―ハマっ子として、ちょっとヨコハマ自慢させてもらうよ。
―何なの?
―ギャルリーパリに行く時通った横浜公園、日本大通り、
それに山下公園から中華街、元町に連なるあたりは
なかなかいいところだろう。
―そうね。とても横浜らしくって、オシャレな感じがするね。
―本当は、ここを高架の高速道路が通るはずだったんだよ。
―えっ、ここに高架で高速が通ってたらムードぶち壊しじゃない。
その高速道路はやめになったの?
―イヤ、みなとみらいで地下に潜り、横浜公園の地下を通って
石川町あたりで地上に出てくるようになっている。
―よかったね、地下にしておいて。
―それが、簡単じゃなかったんだよ。
1968年頃計画されたんだが、主体の建設省は当然高架しか
考えてなかった。

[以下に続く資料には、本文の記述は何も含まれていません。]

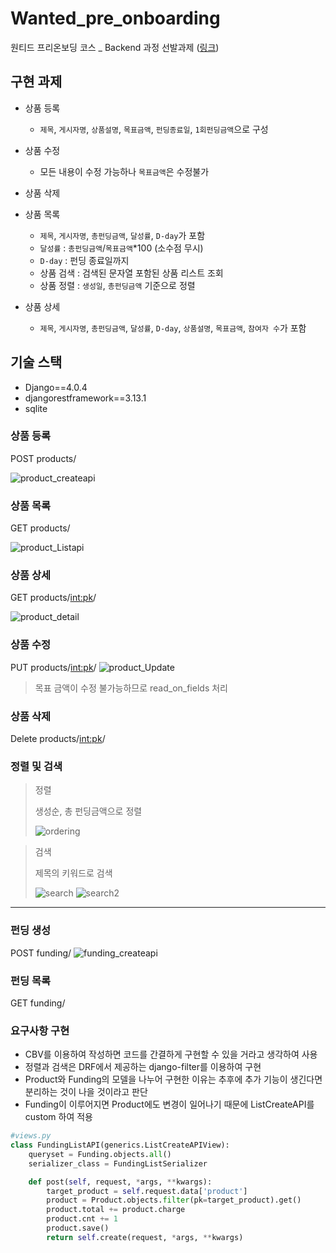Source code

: # Wanted_pre_onboarding

원티드 프리온보딩 코스 _ Backend 과정 선발과제 ([링크](https://docs.google.com/document/d/1Wu429EZ9tR72ITb5u_5wCfw8s5_U_07a01rWEFZiKyQ/edit))


## 구현 과제
- 상품 등록
	- `제목`, `게시자명`, `상품설명`, `목표금액`, `펀딩종료일`, `1회펀딩금액`으로 구성
- 상품 수정
	- 모든 내용이 수정 가능하나 `목표금액`은 수정불가
- 상품 삭제

- 상품 목록
	- `제목`, `게시자명`, `총펀딩금액`, `달성률`, `D-day`가 포함
	- `달성률` : `총펀딩금액`/`목표금액`*100 (소수점 무시)
	- `D-day` : 펀딩 종료일까지
	- 상품 검색 : 검색된 문자열 포함된 상품 리스트 조회
	- 상품 정렬 : `생성일`, `총펀딩금액` 기준으로 정렬
- 상품 상세
	- `제목`, `게시자명`, `총펀딩금액`, `달성률`, `D-day`, `상품설명`, `목표금액`, `참여자 수`가 포함

## 기술 스택
- Django==4.0.4
- djangorestframework==3.13.1
- sqlite
 

### 상품 등록
POST products/

![product_createapi](https://user-images.githubusercontent.com/86827063/164165763-4c6cc6fb-9f88-44d2-baf4-6c39f73fbe1a.png)

### 상품 목록
GET products/

![product_Listapi](https://user-images.githubusercontent.com/86827063/164165899-eb8639af-764e-4dbe-98c2-2d5ab7191412.png)

### 상품 상세
GET products/<int:pk>/

![product_detail](https://user-images.githubusercontent.com/86827063/164165925-488dcece-2738-4fae-ad93-614e4ea2e72b.png)

### 상품 수정
PUT products/<int:pk>/
![product_Update](https://user-images.githubusercontent.com/86827063/164165919-d54589fa-fbf6-4257-b023-e534a935d834.png)
> 목표 금액이 수정 불가능하므로 read_on_fields 처리

### 상품 삭제
Delete products/<int:pk>/

### 정렬 및 검색
> 정렬<p>
생성순, 총 펀딩금액으로 정렬<p>
![ordering](https://user-images.githubusercontent.com/86827063/164167492-63585a01-5357-4a52-b7dc-a4206969f233.png)

> 검색<p>
제목의 키워드로 검색<p>
![search](https://user-images.githubusercontent.com/86827063/164167516-fab02ca0-c927-4862-adf3-a2c9133371d4.png)
![search2](https://user-images.githubusercontent.com/86827063/164167524-f2271267-7425-4d13-9ac2-1099c3a1511d.png)

<hr>

### 펀딩 생성
POST funding/
![funding_createapi](https://user-images.githubusercontent.com/86827063/164165831-bc4744ea-44dd-4546-87be-fa54fb233120.png)


### 펀딩 목록
GET funding/




### 요구사항 구현
- CBV를 이용하여 작성하면 코드를 간결하게 구현할 수 있을 거라고 생각하여 사용
- 정렬과 검색은 DRF에서 제공하는 django-filter를 이용하여 구현
- Product와 Funding의 모델을 나누어 구현한 이유는 추후에 추가 기능이 생긴다면
    분리하는 것이 나을 것이라고 판단
- Funding이 이루어지면 Product에도 변경이 일어나기 때문에
    ListCreateAPI를 custom 하여 적용

```python
#views.py
class FundingListAPI(generics.ListCreateAPIView):
    queryset = Funding.objects.all()
    serializer_class = FundingListSerializer

    def post(self, request, *args, **kwargs):
        target_product = self.request.data['product']
        product = Product.objects.filter(pk=target_product).get()
        product.total += product.charge
        product.cnt += 1
        product.save()
        return self.create(request, *args, **kwargs)
```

当時は高度成長まっただ中で、早く、安くの
時代だから、お金も時間もかかる地下化は特別で皇居のまわり
だけだったんだ。皇居を見下ろすのは失礼だからってね。
だから横浜くんだりで地下化なんて何をバカげたことを
というのが建設省の最初の反応だったらしい。
―よく地下化でできたね。
―あらゆる困難と激しい抵抗を覆していったのは政治の
プロセスそのものだけど、それを実現させたのは結局
当時の飛鳥田横浜市長の、ここに高架道路を通すことは
都市横浜の死に等しいという哲学、信念、情熱に
尽きるんだね。それで横浜全体が血眼になったし
最後に建設省も折れたんだよ。
―今じゃ当たり前に見える景色にも、そういう物語があるのね。
―将来を見通す眼とゆるぎない信念、それなくして政治の
リーダシップなど生まれないものだよ。